Tomorrow I am going to be roding out 30 older homes that haven't been in use since 2007. The drains are all cast iron. Should i rod first or should I run some water down the drains to push some of the depris out of the way first?:whistling2:


----------



## Pipedoc (Jun 14, 2009)

Run the water. Whenever I rod a drain I like for it to be holding water if it is backed up. If it is not backed up, any dbris, roots, etc. will be washed away as you continue to rod.


----------



## bchplumbing (Oct 24, 2009)

Thanks Pipedoc, for the advice. I will definetly run the water first.


----------



## leak1 (Mar 25, 2009)

i always keep sewer backed up so i know when it hits the plug.


----------



## SlickRick (Sep 3, 2009)

bchplumbing said:


> Tomorrow I am going to be roding out 30 older homes that haven't been in use since 2007. The drains are all cast iron. Should i rod first or should I run some water down the drains to push some of the depris out of the way first?:whistling2:


If those sewers have not been in service for that long , you may have some root issues at the tap or dry stoppages.


----------



## 130 PLUMBER (Oct 22, 2009)

To be safe, i would run the camera down the line just to make sure you don't have scale build up in the line and to inspect the remaining sanitary sewer for any issuesYou never know you just might come out with a excavation out of this:thumbsup:


----------



## Bollinger plumber (Apr 3, 2009)

I would probably run a jetter down the line. Kill 2 birds with one stone.


----------



## bchplumbing (Oct 24, 2009)

Took care of three of the thirty homes today. Mostly dry hair balls and old dry tampons. Spent two hours on a vanity drain. finally took out a massive hair ball fifteen inches into the pipe. That thing was rock hard and nearly took out my cable.

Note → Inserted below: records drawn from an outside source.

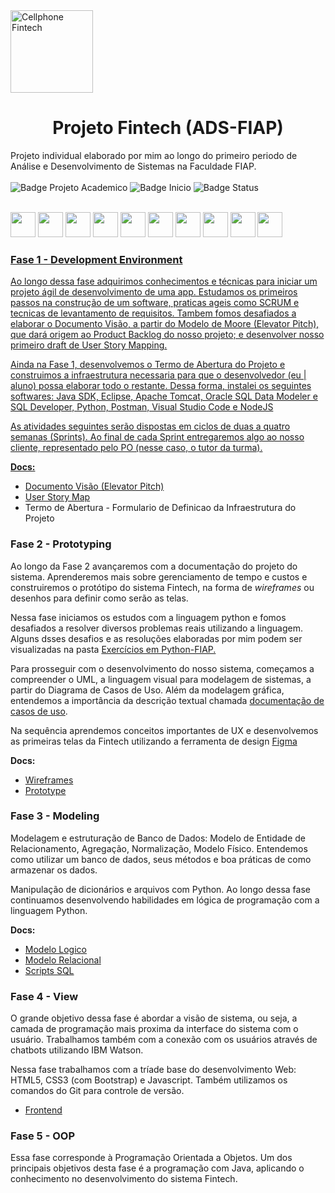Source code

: <img width="132" alt="Cellphone Fintech" src="https://user-images.githubusercontent.com/69209788/189362730-a2bd712a-6a15-475a-8f9e-5c53ce4337b8.png">
<h1 align="center"> Projeto Fintech (ADS-FIAP) </h1>


Projeto individual elaborado por mim ao longo do primeiro periodo de Análise e Desenvolvimento de Sistemas na Faculdade FIAP. </br> </br>
![Badge Projeto Academico](https://img.shields.io/static/v1?label=projeto&message=academico&color=brightgreen) ![Badge Inicio](https://img.shields.io/static/v1?label=inicio&message=agosto2022&color=yellowgreen) ![Badge Status](https://img.shields.io/static/v1?label=status&message=em%20desenvolvimento&color=yellow)

</br><img src="https://cdn.jsdelivr.net/gh/devicons/devicon/icons/python/python-original.svg" width="40" height="40"/> 
<img src="https://cdn.jsdelivr.net/gh/devicons/devicon/icons/figma/figma-original.svg" width="40" height="40"/> 
<img src="https://cdn.jsdelivr.net/gh/devicons/devicon/icons/oracle/oracle-original.svg" width="40" height="40"/>
<img src="https://cdn.jsdelivr.net/gh/devicons/devicon/icons/html5/html5-original.svg" width="40" height="40" />
<img src="https://cdn.jsdelivr.net/gh/devicons/devicon/icons/css3/css3-original.svg" width="40" height="40" />
<img src="https://cdn.jsdelivr.net/gh/devicons/devicon/icons/javascript/javascript-original.svg" width="40" height="40" />
<img src="https://cdn.jsdelivr.net/gh/devicons/devicon/icons/bootstrap/bootstrap-original.svg" width="40" height="40" />
<img src="https://cdn.jsdelivr.net/gh/devicons/devicon/icons/git/git-original.svg" width="40" height="40" />
<img src="https://cdn.jsdelivr.net/gh/devicons/devicon/icons/nodejs/nodejs-original.svg" width="40" height="40"/> 
<a href="https://www.java.com/pt-BR/download/"><img src="https://cdn.jsdelivr.net/gh/devicons/devicon/icons/java/java-original.svg" width="40" height="40" />

<h3>Fase 1 - Development Environment</h3>
<p>Ao longo dessa fase adquirimos conhecimentos e técnicas para iniciar um projeto ágil de desenvolvimento de uma app. Estudamos os primeiros passos na construção de um software, praticas ageis como SCRUM e tecnicas de levantamento de requisitos. Tambem fomos desafiados a elaborar o Documento Visão, a partir do Modelo de Moore (Elevator Pitch), que dará origem ao Product Backlog do nosso projeto; e desenvolver nosso primeiro draft de User Story Mapping. </p>

<p>Ainda na Fase 1, desenvolvemos o Termo de Abertura do Projeto e construimos a infraestrutura necessaria para que o desenvolvedor (eu | aluno) possa elaborar todo o restante. Dessa forma, instalei os seguintes softwares: Java SDK, Eclipse, Apache Tomcat, Oracle SQL Data Modeler e SQL Developer, Python, Postman, Visual Studio Code e NodeJS</p>

<p>As atividades seguintes serão dispostas em ciclos de duas a quatro semanas (Sprints). Ao final de cada Sprint entregaremos algo ao nosso cliente, representado pelo PO (nesse caso, o tutor da turma).</p>
    
<b> Docs: </b>
<ul>
<li><a href= "https://github.com/brunoesm07/Projeto_Fintech_ADS-FIAP/blob/main/pdf/Atividade%20-%20Elaborando%20o%20Documento%20Vis%C3%A3o%20do%20Sistema%20%E2%80%93%20FINTECH.pdf">Documento Visão (Elevator Pitch)</a></li>
<li><a href= "https://github.com/brunoesm07/Projeto_Fintech_ADS-FIAP/blob/main/pdf/Atividade%20-%20User%20Story%20Map.pdf">User Story Map</a></li>
<li>Termo de Abertura - Formulario de Definicao da Infraestrutura do Projeto</li>
</ul>

<h3>Fase 2 - Prototyping</h3>

<p>Ao longo da Fase 2 avançaremos com a documentação do projeto do sistema. Aprenderemos mais sobre gerenciamento de tempo e custos e construiremos o protótipo do sistema Fintech, na forma de <i>wireframes</i> ou desenhos para definir como serão as telas.</p>

<p>Nessa fase iniciamos os estudos com a linguagem python e fomos desafiados a resolver diversos problemas reais utilizando a linguagem. Alguns dsses desafios e as resoluções elaboradas por mim podem ser visualizadas na pasta <a href="https://github.com/brunoesm07/Projeto_Fintech_ADS-FIAP/tree/main/Exerc%C3%ADcios%20em%20Python-FIAP">Exercícios em Python-FIAP.</a> </p>

<p>Para prosseguir com o desenvolvimento do nosso sistema, começamos a compreender o UML, a linguagem visual para modelagem de sistemas, a partir do Diagrama de Casos de Uso. Além da modelagem gráfica, entendemos a importância da descrição textual chamada <a href="https://github.com/brunoesm07/Projeto_Fintech_ADS-FIAP/blob/main/Documenta%C3%A7%C3%A3o%20de%20Casos%20de%20Uso%20-%20ex.01.pdf">documentação de casos de uso</a>.</p>

<p>Na sequência aprendemos conceitos importantes de UX e desenvolvemos as primeiras telas da Fintech utilizando a ferramenta de design <a href="https://www.figma.com/">Figma</a></p>

<b> Docs: </b>
<ul>
<li><a href="https://github.com/brunoesm07/Projeto_Fintech_ADS-FIAP/blob/main/pdf/Wireframes%20Fintech%20RM96757.pdf">Wireframes</a></li>
<li><a href="https://www.figma.com/proto/kEolXTRo4BhvPDdAZy4FBL/Wireframes-Fintech?node-id=1%3A2&scaling=scale-down&page-id=0%3A1&starting-point-node-id=1%3A2">Prototype</a></li>
</ul>

<h3>Fase 3 - Modeling</h3>

<p>Modelagem e estruturação de Banco de Dados: Modelo de Entidade de Relacionamento, Agregação, Normalização, Modelo Físico. Entendemos como utilizar um banco de dados, seus métodos e boa práticas de como armazenar os dados.</p>
<p>Manipulação de dicionários e arquivos com Python. Ao longo dessa fase continuamos desenvolvendo habilidades em lógica de programação com a linguagem Python.</p>

<b> Docs: </b>
<ul>
<li><a href="https://github.com/brunoesm07/Projeto_Fintech_ADS-FIAP/blob/main/Modelagem%20BD%20Fintech/modeloLogico.png">Modelo Logico</a></li>
<li><a href="https://github.com/brunoesm07/Projeto_Fintech_ADS-FIAP/blob/main/Modelagem%20BD%20Fintech/Modelo_Relacional.png">Modelo Relacional</a></li>
<li><a href="https://github.com/brunoesm07/Projeto_Fintech_ADS-FIAP/blob/main/Modelagem%20BD%20Fintech/Scripts%20SQL.ddl">Scripts SQL</a></li>
</ul>

<h3>Fase 4 - View</h3>

O grande objetivo dessa fase é abordar a visão de sistema, ou seja, a camada de programação mais proxima da interface do sistema com o usuário. Trabalhamos também com a conexão com os usuários através de chatbots utilizando IBM Watson.

Nessa fase trabalhamos com a tríade base do desenvolvimento Web: HTML5, CSS3 (com Bootstrap) e Javascript. Também utilizamos os comandos do Git para controle de versão.

<ul>
<li><a href="https://github.com/brunoesm07/Projeto_Fintech_ADS-FIAP/tree/main/Frontend">Frontend</a></li>
</ul>

<h3>Fase 5 - OOP</h3>

Essa fase corresponde à Programação Orientada a Objetos. Um dos principais objetivos desta fase é a programação com Java, aplicando o conhecimento no desenvolvimento do sistema Fintech.

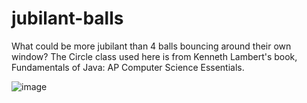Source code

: # jubilant-balls

What could be more jubilant than 4 balls bouncing around their own window?  The Circle class used here is from Kenneth Lambert's book, Fundamentals of Java: AP Computer Science Essentials.

![image](https://user-images.githubusercontent.com/31526815/38764058-cd4538a2-3f5c-11e8-9de4-4bce362fbf2b.png)
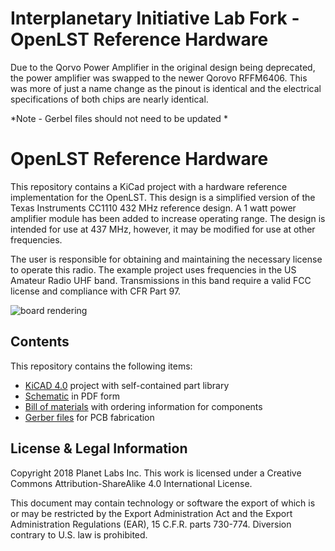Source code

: 
Interplanetary Initiative Lab Fork - OpenLST Reference Hardware
==========================
Due to the Qorvo Power Amplifier in the original design being deprecated, 
the power amplifier was swapped to the newer Qorovo RFFM6406. 
This was more of just a name change as the pinout is identical and the 
electrical specifications of both chips are nearly identical.

*Note - Gerbel files should not need to be updated *

OpenLST Reference Hardware
==========================

This repository contains a KiCad project with a hardware reference
implementation for the OpenLST.  This design is a simplified version
of the Texas Instruments CC1110 432 MHz reference design.  A 1 watt
power amplifier module has been added to increase operating range.
The design is intended for use at 437 MHz, however, it may be modified
for use at other frequencies.

The user is responsible for obtaining and maintaining the necessary
license to operate this radio.  The example project uses frequencies
in the US Amateur Radio UHF band. Transmissions in this band require a
valid FCC license and compliance with CFR Part 97.

![board rendering](images/openlst-hw.jpg)

Contents
--------

This repository contains the following items:

  * [KiCAD 4.0](http://kicad-pcb.org/) project with self-contained part library
  * [Schematic](pdf/openlst-hw.pdf) in PDF form
  * [Bill of materials](bom/) with ordering information for components
  * [Gerber files](gerber/) for PCB fabrication

License & Legal Information
---------------------------

Copyright 2018 Planet Labs Inc. This work is licensed under a
Creative Commons Attribution-ShareAlike 4.0 International License.

This document may contain technology or software the export of which
is or may be restricted by the Export Administration Act and the
Export Administration Regulations (EAR), 15 C.F.R. parts
730-774. Diversion contrary to U.S. law is prohibited.
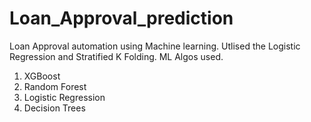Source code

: # Loan_Approval_prediction
Loan Approval automation using Machine learning. Utlised the Logistic Regression and Stratified K Folding.
ML Algos used.
1. XGBoost
2. Random Forest
3. Logistic Regression
4. Decision Trees
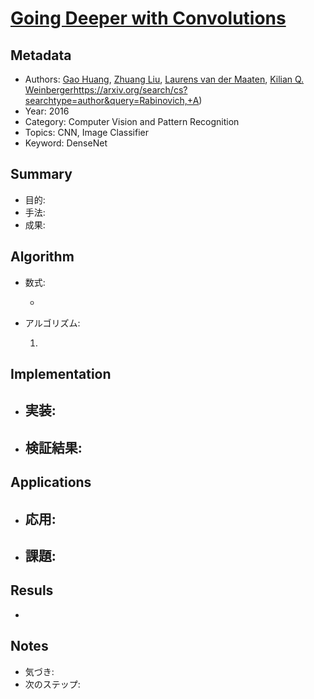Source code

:# [Going Deeper with Convolutions](https://arxiv.org/abs/1608.06993)

## Metadata

- Authors: [Gao Huang](https://arxiv.org/search/cs?searchtype=author&query=Huang,+G), [Zhuang Liu](https://arxiv.org/search/cs?searchtype=author&query=Liu,+Z), [Laurens van der Maaten](https://arxiv.org/search/cs?searchtype=author&query=van+der+Maaten,+L), [Kilian Q. Weinberger](https://arxiv.org/search/cs?searchtype=author&query=Weinberger,+K+Q)https://arxiv.org/search/cs?searchtype=author&query=Rabinovich,+A)
- Year: 2016
- Category: Computer Vision and Pattern Recognition
- Topics: CNN, Image Classifier
- Keyword: DenseNet

## Summary

- 目的: 
- 手法: 
- 成果: 

## **Algorithm**

- 数式:

  - 

- アルゴリズム:

  1. 

## **Implementation**

- 実装:
  - 
- 検証結果:
  - 

## **Applications**

- 応用:
  - 
- 課題:
  - 

## **Resuls**

- 

## **Notes**

- 気づき:
- 次のステップ: 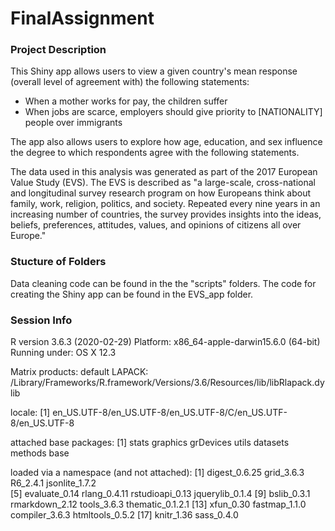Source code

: # FinalAssignment

### Project Description

This Shiny app allows users to view a given country's mean response (overall level of agreement with) the following statements: 

- When a mother works for pay, the children suffer
- When jobs are scarce, employers should give priority to [NATIONALITY] people over immigrants

The app also allows users to explore how age, education, and sex influence the degree to which respondents agree with the following statements.

The data used in this analysis was generated as part of the 2017 European Value Study (EVS). 
The EVS is described as "a large-scale, cross-national and longitudinal survey research program on how 
Europeans think about family, work, religion, politics, and society. Repeated every nine years in an increasing 
number of countries, the survey provides insights into the ideas, beliefs, preferences, attitudes, values, and 
opinions of citizens all over Europe."

### Stucture of Folders

Data cleaning code can be found in the the "scripts" folders. The code for creating the Shiny app can be found in the EVS_app folder. 

### Session Info

R version 3.6.3 (2020-02-29)
Platform: x86_64-apple-darwin15.6.0 (64-bit)
Running under: OS X  12.3

Matrix products: default
LAPACK: /Library/Frameworks/R.framework/Versions/3.6/Resources/lib/libRlapack.dylib

locale:
[1] en_US.UTF-8/en_US.UTF-8/en_US.UTF-8/C/en_US.UTF-8/en_US.UTF-8

attached base packages:
[1] stats     graphics  grDevices utils     datasets  methods   base     

loaded via a namespace (and not attached):
 [1] digest_0.6.25    grid_3.6.3       R6_2.4.1         jsonlite_1.7.2  
 [5] evaluate_0.14    rlang_0.4.11     rstudioapi_0.13  jquerylib_0.1.4 
 [9] bslib_0.3.1      rmarkdown_2.12   tools_3.6.3      thematic_0.1.2.1
[13] xfun_0.30        fastmap_1.1.0    compiler_3.6.3   htmltools_0.5.2 
[17] knitr_1.36       sass_0.4.0  
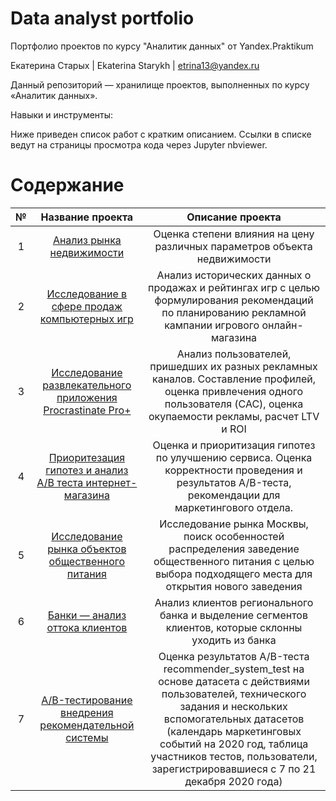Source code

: # Data analyst portfolio
Портфолио проектов по курсу "Аналитик данных" от Yandex.Praktikum

Екатерина Старых | Ekaterina Starykh | etrina13@yandex.ru

Данный репозиторий — хранилище проектов, выполненных по курсу «Аналитик данных».

Навыки и инструменты: 

Ниже приведен список работ с кратким описанием. Ссылки в списке ведут на страницы просмотра кода через Jupyter nbviewer.

# Содержание

| № | Название проекта  | Описание проекта   |
| :---:   | :---: | :---: |
| 1 | [Анализ рынка недвижимости](https://github.com/EtrinaS/data_analyst_portfolio/blob/main/projects/1_flats.ipynb)   | Оценка степени влияния на цену различных параметров объекта недвижимости  |
| 2 | [Исследование в сфере продаж компьютерных игр](https://github.com/EtrinaS/data_analyst_portfolio/blob/main/projects/2_games.ipynb) | Анализ исторических данных о продажах и рейтингах игр с целью формулирования рекомендаций по планированию рекламной кампании игрового онлайн-магазина|
| 3 | [Исследование развлекательного приложения Procrastinate Pro+](https://github.com/EtrinaS/data_analyst_portfolio/blob/main/projects/3_ltv%2Croi.ipynb) | Анализ пользователей, пришедших их разных рекламных каналов. Составление профилей, оценка привлечения одного пользователя (CAC), оценка окупаемости рекламы, расчет LTV и ROI  |
| 4 | [Приоритезация гипотез и анализ A/B теста интернет-магазина](https://github.com/EtrinaS/data_analyst_portfolio/blob/main/projects/4_resheniy_v_business.ipynb) | Оценка и приоритизация гипотез по улучшению сервиса. Оценка корректности проведения и результатов A/B-теста, рекомендации для маркетингового отдела. |
| 5 | [Исследование рынка объектов общественного питания](https://github.com/EtrinaS/data_analyst_portfolio/blob/main/projects/5_visual.ipynb) | Исследование рынка Москвы, поиск особенностей распределения заведение общественного питания с целью выбора подходящего места для открытия нового заведения|
| 6 | [Банки — анализ оттока клиентов](https://github.com/EtrinaS/data_analyst_portfolio/blob/main/projects/6_banki.ipynb) | Анализ клиентов регионального банка и выделение сегментов клиентов, которые склонны уходить из банка|
| 7 | [A/B-тестирование внедрения рекомендательной системы](https://github.com/EtrinaS/data_analyst_portfolio/blob/main/projects/7_AB.ipynb) | Оценка результатов A/B-теста recommender_system_test на основе датасета с действиями пользователей, технического задания и нескольких вспомогательных датасетов (календарь маркетинговых событий на 2020 год, таблица участников тестов, пользователи, зарегистрировавшиеся с 7 по 21 декабря 2020 года) |
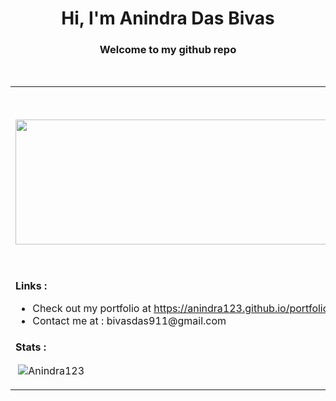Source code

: <h1 align="center">Hi, I'm Anindra Das Bivas </h1>
<h3 align="center"><b>Welcome to my github repo</b></h3>
<br>
<table>
<tr>
<td>
<img src="https://i.imgur.com/aeY3JW2.gif" width = "1000" height="200"/>
</td>
<td align="justify">
<b>About me :</b>
<br>
I am currently a student studying computer science and engineering at 
<a href="https://www.aiub.edu/">AIUB</a> and trying to learn full-stack web development in my free time.
</td>  
</tr>
<tr >
<td colspan="2">
<b>Links :</b>
<ul>
<li>
    Check out my portfolio at <a href="https://anindra123.github.io/portfolio/">https://anindra123.github.io/portfolio/</a>
</li>
<li>
    Contact me at : <a>bivasdas911@gmail.com</a>
</li>
</ul>
</td>
<tr>
<td colspan="2">
<b>Stats :</b>
<p>&nbsp;<img align="center" src="https://github-readme-stats.vercel.app/api?username=Anindra123&show_icons=true&locale=en" alt="Anindra123" /></p>
</td>
</tr>
</tr>
</table>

My boss bought a lowes $300 drum machine. He wont by a good machine k1500, he thinks he knows better.

If there are root in the pipes I won't be able to take it out with my machine. During these renovations we only have to clear the drains inside of the home. The rest is up to the maintnece company. Good luck to them, I have seen some of there work. It's crap.

Using water first really help a bunch. Thanks pipedoc.


----------